We expect Intel to update the company's SSD Toolbox software, but at the time of writing, it does not fully support the 900P. Intel's SSD Toolbox software helps you optimize a handful of operating system settings, update the firmware, and secure erase drives.
Packaging & Accessories
The Optane SSD 900P is the company's first consumer 9-series product. Intel chose an appropriate drive for the top-shelf designation.
To coincide with the launch, Intel will show off the drive for the first time at CitizenCon, a community gathering of Roberts Space Industries' Star Citizen players.

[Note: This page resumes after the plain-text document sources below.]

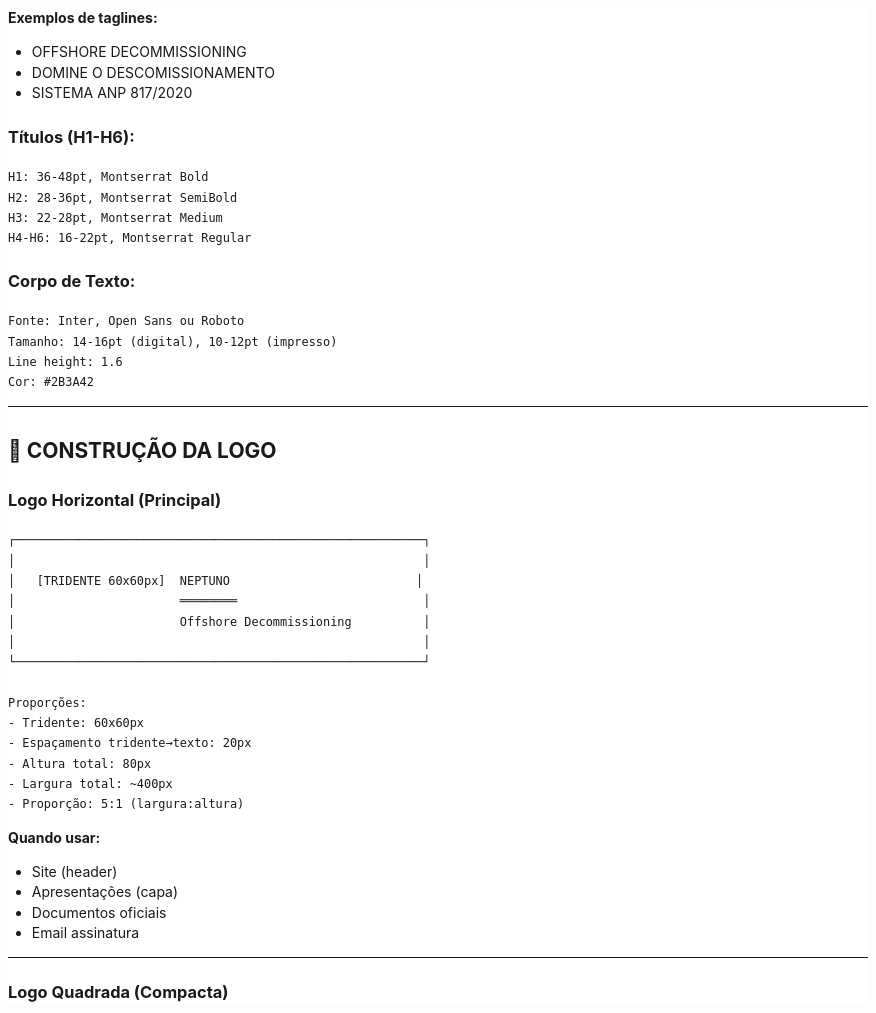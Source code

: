 **Exemplos de taglines:**
- OFFSHORE DECOMMISSIONING
- DOMINE O DESCOMISSIONAMENTO
- SISTEMA ANP 817/2020

### **Títulos (H1-H6):**
```
H1: 36-48pt, Montserrat Bold
H2: 28-36pt, Montserrat SemiBold
H3: 22-28pt, Montserrat Medium
H4-H6: 16-22pt, Montserrat Regular
```

### **Corpo de Texto:**
```
Fonte: Inter, Open Sans ou Roboto
Tamanho: 14-16pt (digital), 10-12pt (impresso)
Line height: 1.6
Cor: #2B3A42
```

---

## 📐 CONSTRUÇÃO DA LOGO

### **Logo Horizontal (Principal)**

```
┌─────────────────────────────────────────────────────────┐
│                                                         │
│   [TRIDENTE 60x60px]  NEPTUNO                          │
│                       ════════                          │
│                       Offshore Decommissioning          │
│                                                         │
└─────────────────────────────────────────────────────────┘

Proporções:
- Tridente: 60x60px
- Espaçamento tridente→texto: 20px
- Altura total: 80px
- Largura total: ~400px
- Proporção: 5:1 (largura:altura)
```

**Quando usar:**
- Site (header)
- Apresentações (capa)
- Documentos oficiais
- Email assinatura

---

### **Logo Quadrada (Compacta)**
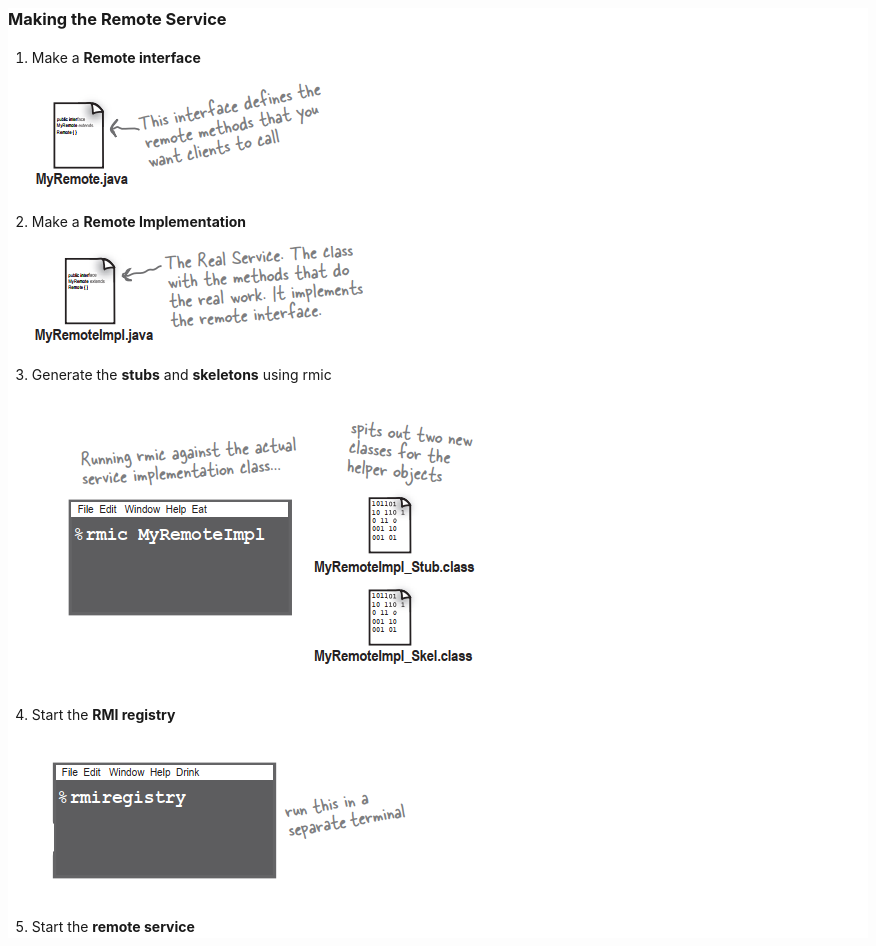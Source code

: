 ### Making the Remote Service

1. Make a **Remote interface**

   ![image-20210425155607760](../../assets/img/image-20210425155607760.png)

2. Make a **Remote Implementation**

   ![image-20210425155626871](../../assets/img/image-20210425155626871.png)

3. Generate the **stubs** and **skeletons** using rmic

   ![image-20210425155724919](../../assets/img/image-20210425155724919.png)

4. Start the **RMI registry**

   ![image-20210425155805743](../../assets/img/image-20210425155805743.png)

5. Start the **remote service**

As part of the partnership, the Optane SSD 900P will ship with a download code for an exclusive in-game Sabre Raven ship that has unique in-game capabilities. As you might have guessed, the Sabre Raven's specialty has to do with it's over the top speed.
The drive ships with an additional bracket for true half-height, half-length use in smaller chassis.
Addressing PCIe 4.0 And LED/RGB Rumors
Intel hasn't explained why some online retailers posted product pages for additional models. The official explanation is that there are different part numbers for Star Citizen bundles and the standard models will come later. Earlier in the year, a leaked slide emerged with the correct 900P specifications. That sole screenshot had an image of a 900P with a lighting effect from either LEDs or RGB LEDs. Intel didn’t announce that product today, and the company doesn't discuss unreleased products.
On the reseller side, we found a few references to PCI Express 4.0 and the corresponding part numbers. The listings came just days after PCI-SIG announced the final specifications for PCIe 4.0. We think this may have been an error on the resellers part, possibly related to the 900P's PCIe 3.0 x4 interface. We should see PCIe 4.0 platforms and components in 2018, but it wouldn't make sense for Intel to release a PCIe 4.0 product now.
A Closer Look
There isn't much to see on the drive thanks to two metal covers that act as heatsinks and protect the sensitive surface mount components. The drive does look great, but we have to wonder what happened to the LED version that was pictured in a leak from Asia earlier in the year.
We found Intel's custom seven-channel ASIC NVMe controller underneath the heatsink. It can address up to four die per channel (28 total). The 900P 280GB comes with 21 16GB packages spread over both sides of the PCB. That gives us a raw capacity of 336 GB of 3D XPoint memory.
NAND-based SSDs have spare area, which is a portion of the capacity that the user cannot address. Some of the spare area is dedicated to ECC overhead and device-level RAID implementations that boost reliability. The remainder of the spare area is usually dedicated to over-provisioning, which increases performance and endurance.
Optane SSDs have spare area, but they don't use it in the traditional sense because many of the normal SSD rules don't apply. Instead, they use the extra space for ECC and metadata at the device level, and unlike NAND, they don't include any built-in over-provisioning at the die level. We can also assume that some of the extra capacity is used to replace failed cells.
We don't recommend removing the heatsink. Doing so damages the thermal pads because they don't separate cleanly. The custom ASIC controller and 3D XPoint packages don't provide us with a lot of additional information, just like Intel. The secrecy is still strong with this product, so we have limited technical information to share.